» Try it: Report each line of the data below in which "binary" appears.
(Exercise data Opens)
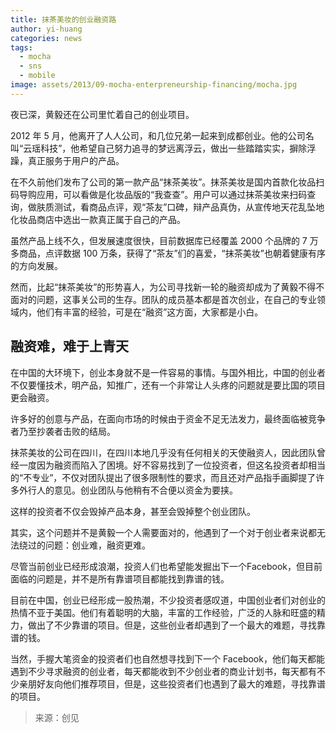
 ```yaml
---
title: 抹茶美妆的创业融资路
author: yi-huang
categories: news
tags:
  - mocha
  - sns
  - mobile
image: assets/2013/09-mocha-enterpreneurship-financing/mocha.jpg
---
```


夜已深，黄毅还在公司里忙着自己的创业项目。

2012 年 5 月，他离开了人人公司，和几位兄弟一起来到成都创业。他的公司名叫“云瑶科技”，他希望自己努力追寻的梦远离浮云，做出一些踏踏实实，摒除浮躁，真正服务于用户的产品。

在不久前他们发布了公司的第一款产品“抹茶美妆”。抹茶美妆是国内首款化妆品扫码导购应用，可以看做是化妆品版的“我查查”。用户可以通过抹茶美妆来扫码查询，做肤质测试，看商品点评，观“茶友”口碑，辩产品真伪，从宣传地天花乱坠地化妆品商店中选出一款真正属于自己的产品。

虽然产品上线不久，但发展速度很快，目前数据库已经覆盖 2000 个品牌的 7 万多商品，点评数据 100 万条，获得了“茶友”们的喜爱，“抹茶美妆”也朝着健康有序的方向发展。

然而，比起“抹茶美妆”的形势喜人，为公司寻找新一轮的融资却成为了黄毅不得不面对的问题，这事关公司的生存。团队的成员基本都是首次创业，在自己的专业领域内，他们有丰富的经验，可是在“融资”这方面，大家都是小白。

## 融资难，难于上青天

在中国的大环境下，创业本身就不是一件容易的事情。与国外相比，中国的创业者不仅要懂技术，明产品，知推广，还有一个非常让人头疼的问题就是要比国的项目更会融资。

许多好的创意与产品，在面向市场的时候由于资金不足无法发力，最终面临被竞争者乃至抄袭者击败的结局。

抹茶美妆的公司在四川，在四川本地几乎没有任何相关的天使融资人，因此团队曾经一度因为融资而陷入了困境。好不容易找到了一位投资者，但这名投资者却相当的“不专业”，不仅对团队提出了很多限制性的要求，而且还对产品指手画脚提了许多外行人的意见。创业团队与他稍有不合便以资金为要挟。

这样的投资者不仅会毁掉产品本身，甚至会毁掉整个创业团队。

其实，这个问题并不是黄毅一个人需要面对的，他遇到了一个对于创业者来说都无法绕过的问题：创业难，融资更难。

尽管当前创业已经形成浪潮，投资人们也希望能发掘出下一个Facebook，但目前面临的问题是，并不是所有靠谱项目都能找到靠谱的钱。

目前在中国，创业已经形成一股热潮，不少投资者感叹道，中国创业者们对创业的热情不亚于美国。他们有着聪明的大脑，丰富的工作经验，广泛的人脉和旺盛的精力，做出了不少靠谱的项目。但是，这些创业者却遇到了一个最大的难题，寻找靠谱的钱。

当然，手握大笔资金的投资者们也自然想寻找到下一个 Facebook，他们每天都能遇到不少寻求融资的创业者，每天都能收到不少创业者的商业计划书，每天都有不少亲朋好友向他们推荐项目，但是，这些投资者们也遇到了最大的难题，寻找靠谱的项目。

> 来源：创见
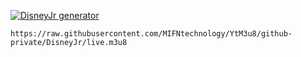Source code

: [![DisneyJr generator](https://github.com/MIFNtechnology/YtM3u8/actions/workflows/DisneyJr_Generator.yml/badge.svg)](https://github.com/MIFNtechnology/YtM3u8/actions/workflows/DisneyJr_Generator.yml)

```
https://raw.githubusercontent.com/MIFNtechnology/YtM3u8/github-private/DisneyJr/live.m3u8
```
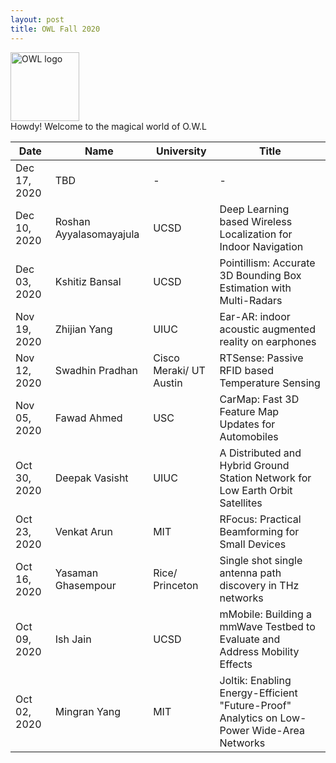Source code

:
 ```yaml
---
layout: post
title: OWL Fall 2020
---
```


<img src="{{ site.url }}/OWL_logo.png" alt="OWL logo" style="width:110px;height:110px;"> 

<div class="message">
  Howdy! Welcome to the magical world of O.W.L
</div>




| Date      | Name | University |Title |
| ----------- | ----------- | ---- | ------------------|
|Dec 17, 2020|TBD	|-|-|
|Dec 10, 2020|Roshan Ayyalasomayajula	|UCSD|Deep Learning based Wireless Localization for Indoor Navigation|
|Dec 03, 2020|Kshitiz Bansal	|UCSD|Pointillism: Accurate 3D Bounding Box Estimation with Multi-Radars|
|Nov 19, 2020|Zhijian Yang	|UIUC|Ear-AR: indoor acoustic augmented reality on earphones|
|Nov 12, 2020|Swadhin Pradhan	|Cisco Meraki/ UT Austin|RTSense: Passive RFID based Temperature Sensing|
|Nov 05, 2020|Fawad Ahmed	   |USC |CarMap: Fast 3D Feature Map Updates for Automobiles|
|Oct 30, 2020|Deepak Vasisht	 |UIUC |  A Distributed and Hybrid Ground Station Network for Low Earth Orbit Satellites|
|Oct 23, 2020|Venkat Arun   |MIT |	RFocus: Practical Beamforming for Small Devices|
|Oct 16, 2020|Yasaman Ghasempour |Rice/ Princeton |	Single shot single antenna path discovery in THz networks |
|Oct 09, 2020|Ish Jain	   |UCSD |mMobile: Building a mmWave Testbed to Evaluate and Address Mobility Effects|
|Oct 02, 2020|Mingran Yang |	MIT |Joltik: Enabling Energy-Efficient "Future-Proof" Analytics on Low-Power Wide-Area Networks|










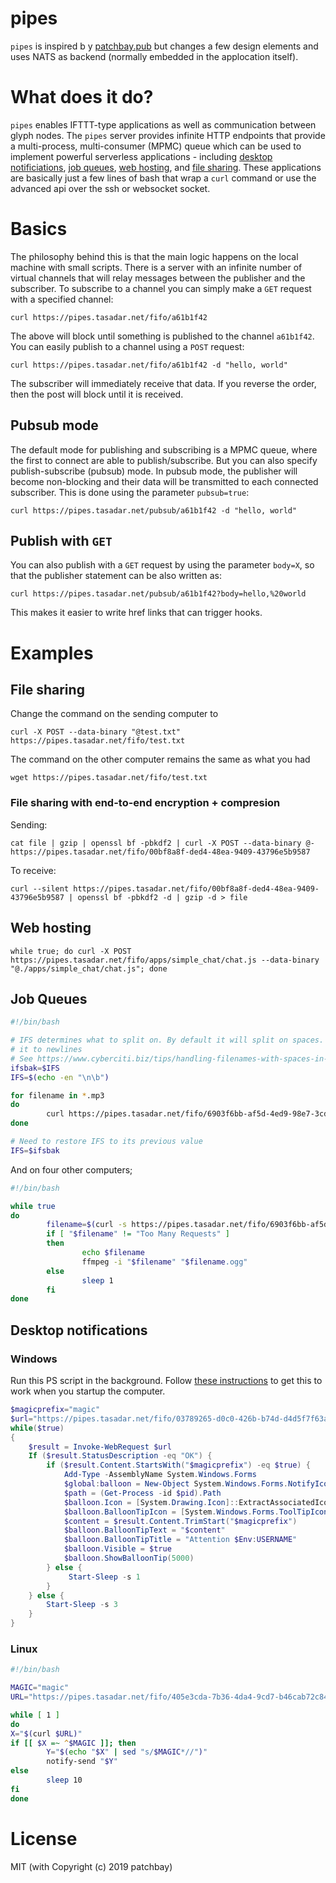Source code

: # pipes

`pipes` is inspired b y [patchbay.pub](https://github.com/patchbay-pub/patchbay-simple-server) but changes a few design elements and uses NATS as backend (normally embedded in the applocation itself).

# What does it do?
`pipes` enables IFTTT-type applications as well as communication between glyph nodes. The `pipes` server provides infinite HTTP endpoints that provide a multi-process, multi-consumer (MPMC) queue which can be used to implement powerful serverless applications - including [desktop notificiations](#desktop-notifications), [job queues](#job-queues), [web hosting](#web-hosting), and [file sharing](#file-sharing). These applications are basically just a few lines of bash that wrap a `curl` command or use the advanced api over the ssh or websocket socket.

# Basics

The philosophy behind this is that the main logic happens on the local machine with small scripts. There is a server with an infinite number of virtual channels that will relay messages between the publisher and the subscriber. To subscribe to a channel you can simply make a `GET` request with a specified channel:

    curl https://pipes.tasadar.net/fifo/a61b1f42
    
The above will block until something is published to the channel `a61b1f42`. You can easily publish to a channel using a `POST` request:

    curl https://pipes.tasadar.net/fifo/a61b1f42 -d "hello, world"

The subscriber will immediately receive that data. If you reverse the order, then the post will block until it is received.

## Pubsub mode

The default mode for publishing and subscribing is a MPMC queue, where the first to connect are able to publish/subscribe. But you can also specify publish-subscribe (pubsub) mode. In pubsub mode, the publisher will become non-blocking and their data will be transmitted to each connected subscriber. This is done using the parameter `pubsub=true`:

    curl https://pipes.tasadar.net/pubsub/a61b1f42 -d "hello, world"

## Publish with `GET`

You can also publish with a `GET` request by using the parameter `body=X`, so that the publisher statement can be also written as:

    curl https://pipes.tasadar.net/pubsub/a61b1f42?body=hello,%20world

This makes it easier to write href links that can trigger hooks.

# Examples 

## File sharing

Change the command on the sending computer to

    curl -X POST --data-binary "@test.txt" https://pipes.tasadar.net/fifo/test.txt
    
The command on the other computer remains the same as what you had

    wget https://pipes.tasadar.net/fifo/test.txt
    
### File sharing with end-to-end encryption + compresion

Sending:

    cat file | gzip | openssl bf -pbkdf2 | curl -X POST --data-binary @- https://pipes.tasadar.net/fifo/00bf8a8f-ded4-48ea-9409-43796e5b9587
  
To receive:

    curl --silent https://pipes.tasadar.net/fifo/00bf8a8f-ded4-48ea-9409-43796e5b9587 | openssl bf -pbkdf2 -d | gzip -d > file


## Web hosting 

```
while true; do curl -X POST https://pipes.tasadar.net/fifo/apps/simple_chat/chat.js --data-binary "@./apps/simple_chat/chat.js"; done
```

## Job Queues

```bash
#!/bin/bash

# IFS determines what to split on. By default it will split on spaces. Change
# it to newlines
# See https://www.cyberciti.biz/tips/handling-filenames-with-spaces-in-bash.html
ifsbak=$IFS
IFS=$(echo -en "\n\b")

for filename in *.mp3
do
        curl https://pipes.tasadar.net/fifo/6903f6bb-af5d-4ed9-98e7-3cdf1b5fa386 -d $filename
done

# Need to restore IFS to its previous value
IFS=$ifsbak
```

And on four other computers;

```bash
#!/bin/bash

while true
do
        filename=$(curl -s https://pipes.tasadar.net/fifo/6903f6bb-af5d-4ed9-98e7-3cdf1b5fa386)
        if [ "$filename" != "Too Many Requests" ]
        then
                echo $filename
                ffmpeg -i "$filename" "$filename.ogg"
        else
                sleep 1
        fi
done
```
 
## Desktop notifications

### Windows

Run this PS script in the background. Follow [these instructions](https://stackoverflow.com/questions/20575257/how-do-i-run-a-powershell-script-when-the-computer-starts) to get this to work when you startup the computer.

```powershell
$magicprefix="magic"
$url="https://pipes.tasadar.net/fifo/03789265-d0c0-426b-b74d-d4d5f7f63a62"
while($true)
{
    $result = Invoke-WebRequest $url
    If ($result.StatusDescription -eq "OK") {
        if ($result.Content.StartsWith("$magicprefix") -eq $true) {
            Add-Type -AssemblyName System.Windows.Forms 
            $global:balloon = New-Object System.Windows.Forms.NotifyIcon
            $path = (Get-Process -id $pid).Path
            $balloon.Icon = [System.Drawing.Icon]::ExtractAssociatedIcon($path) 
            $balloon.BalloonTipIcon = [System.Windows.Forms.ToolTipIcon]::Warning 
            $content = $result.Content.TrimStart("$magicprefix")
            $balloon.BalloonTipText = "$content"
            $balloon.BalloonTipTitle = "Attention $Env:USERNAME" 
            $balloon.Visible = $true 
            $balloon.ShowBalloonTip(5000)        
        } else {
             Start-Sleep -s 1
        }
    } else {
        Start-Sleep -s 3
    }
}
```

### Linux

```bash
#!/bin/bash

MAGIC="magic"
URL="https://pipes.tasadar.net/fifo/405e3cda-7b36-4da4-9cd7-b46cab72c84b"

while [ 1 ]
do
X="$(curl $URL)"
if [[ $X =~ ^$MAGIC ]]; then
        Y="$(echo "$X" | sed "s/$MAGIC*//")"
        notify-send "$Y"
else
        sleep 10
fi
done
```    

# License

MIT (with Copyright (c) 2019 patchbay)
(Exercise data Closes)
» Response box:
    curl -X POST --data-binary "@test.txt" https://pipes.tasadar.net/fifo/test.txt
    cat file | gzip | openssl bf -pbkdf2 | curl -X POST --data-binary @- https://pipes.tasadar.net/fifo/00bf8a8f-ded4-48ea-9409-43796e5b9587
while true; do curl -X POST https://pipes.tasadar.net/fifo/apps/simple_chat/chat.js --data-binary "@./apps/simple_chat/chat.js"; done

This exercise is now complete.